Apologies, but there's a health care rant ahead.

I'm angry that the Christian church has not taken a more prominent role in advocating for health care as a human right. I'm shocked at the number of comments I've read or arguments I've heard from evangelical Christians who see universal health care as the worst thing since people sacrificed droves of children to Moloch. More--I'm baffled. I can see that there are reasonable cases to be made for arguing that the free market rather than federal control provides better health care (I have not heard such arguments, and it strikes me that the free market has had more than enough time to prove whether it's good at health care).

But often I don't hear reasoned arguments but rather xenophobic screeds against the "illegals" who will somehow find their way to free health care.

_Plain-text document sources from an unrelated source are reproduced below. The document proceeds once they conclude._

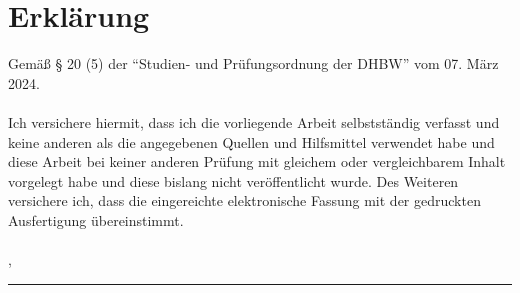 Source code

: 
\chapter*{Erklärung}
Gemäß § 20 (5) der "`Studien- und Prüfungsordnung der DHBW"' vom 07. März 2024. \\
\\
Ich versichere hiermit, dass ich die vorliegende Arbeit selbstständig verfasst und keine anderen als die angegebenen Quellen und Hilfsmittel verwendet habe und diese Arbeit bei keiner anderen Prüfung mit gleichem oder vergleichbarem Inhalt vorgelegt habe und diese bislang nicht veröffentlicht wurde. Des Weiteren versichere ich, dass die eingereichte elektronische Fassung mit der gedruckten Ausfertigung übereinstimmt.\\
\\
\releaseLocation, \releaseDate
\vspace{2em}

\rule{6cm}{0.4pt}\\
\documentAuthor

Or I hear the entire health care reform idea as some oh-so-clever ruse to smuggle in government-funded abortion. Or it's just "socialism." And more often than not, these anti-health care folk will wax Biblical about how much on God's side they are (or vice versa), urging all good Bible-believing Christians to up and follow them.

Let me take the three allegations in reverse. First, I'm unclear just what they mean by socialism. I note that it's really only in the US that "socialism" equates to "Stalinist communism" or some such totalitarian system. Most other industrialized nations see socialism as the perfectly sensible idea that some services should not be subject to control by the profit motives of capitalists. Insurance companies do not exist to make sure people have access to health care; they exist to make money. When those two ideals (care, profit) conflict, guess which one wins? As many others have pointed out, it's profit-driven insurance companies that ration care or sponsor "death panels." Insofar as some rationing is necessary--and some is--I'd prefer that the rationing agency be transparent, accountable, and relatively free from profit motive: i.e., the government.

I'm hesitant to argue that the Bible directly endorses any modern economic system. Were I to have to venture a guess on that, however, I'd have to say that references to the early church's members sharing all they had with each other sure doesn't resemble capitalism...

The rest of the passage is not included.